Stop after the line that contains "- 🌱 I’m currently". Until then, retype each line of the entries exactly from the first one, skipping pictures.

(Extracted records)
◇ ◇ ◇ ◇
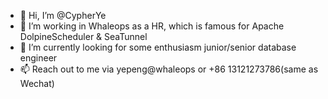- 👋 Hi, I’m @CypherYe
- 👀 I’m working in Whaleops as a HR, which is famous for Apache DolpineScheduler & SeaTunnel
- 🌱 I’m currently looking for some enthusiasm junior/senior database engineer  
- 📫 Reach out to me via yepeng@whaleops or +86 13121273786(same as Wechat)

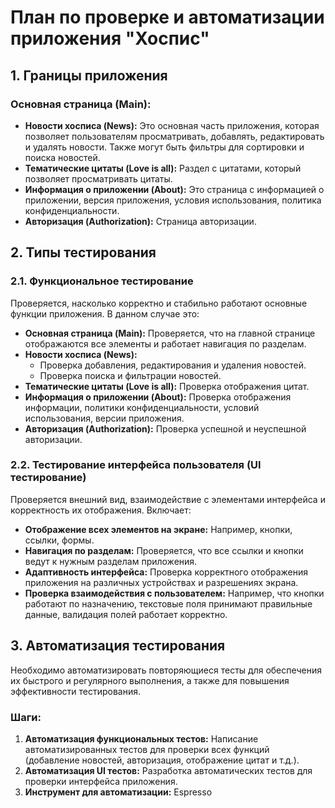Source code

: # План по проверке и автоматизации приложения "Хоспис"

## 1. Границы приложения

### Основная страница (Main):
- **Новости хосписа (News):** Это основная часть приложения, которая позволяет пользователям просматривать, добавлять, редактировать и удалять новости. Также могут быть фильтры для сортировки и поиска новостей.
- **Тематические цитаты (Love is all):** Раздел с цитатами, который позволяет просматривать цитаты.
- **Информация о приложении (About):** Это страница с информацией о приложении, версия приложения, условия использования, политика конфиденциальности.
- **Авторизация (Authorization):** Страница авторизации.

## 2. Типы тестирования

### 2.1. Функциональное тестирование
Проверяется, насколько корректно и стабильно работают основные функции приложения. В данном случае это:

- **Основная страница (Main):** Проверяется, что на главной странице отображаются все элементы и работает навигация по разделам.
- **Новости хосписа (News):**
    - Проверка добавления, редактирования и удаления новостей.
    - Проверка поиска и фильтрации новостей.
- **Тематические цитаты (Love is all):** Проверка отображения цитат.
- **Информация о приложении (About):** Проверка отображения информации, политики конфиденциальности, условий использования, версии приложения.
- **Авторизация (Authorization):** Проверка успешной и неуспешной авторизации.

### 2.2. Тестирование интерфейса пользователя (UI тестирование)
Проверяется внешний вид, взаимодействие с элементами интерфейса и корректность их отображения. Включает:

- **Отображение всех элементов на экране:** Например, кнопки, ссылки, формы.
- **Навигация по разделам:** Проверяется, что все ссылки и кнопки ведут к нужным разделам приложения.
- **Адаптивность интерфейса:** Проверка корректного отображения приложения на различных устройствах и разрешениях экрана.
- **Проверка взаимодействия с пользователем:** Например, что кнопки работают по назначению, текстовые поля принимают правильные данные, валидация полей работает корректно.

## 3. Автоматизация тестирования
Необходимо автоматизировать повторяющиеся тесты для обеспечения их быстрого и регулярного выполнения, а также для повышения эффективности тестирования.

### Шаги:

1. **Автоматизация функциональных тестов:** Написание автоматизированных тестов для проверки всех функций (добавление новостей, авторизация, отображение цитат и т.д.).
2. **Автоматизация UI тестов:** Разработка автоматических тестов для проверки интерфейса приложения.
3. **Инструмент для автоматизации:** Espresso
◇ ◇ ◇ ◇
[EXERCISE SOLUTION]
- 👋 Hi, I’m @CypherYe
- 👀 I’m working in Whaleops as a HR, which is famous for Apache DolpineScheduler & SeaTunnel
- 🌱 I’m currently looking for some enthusiasm junior/senior database engineer  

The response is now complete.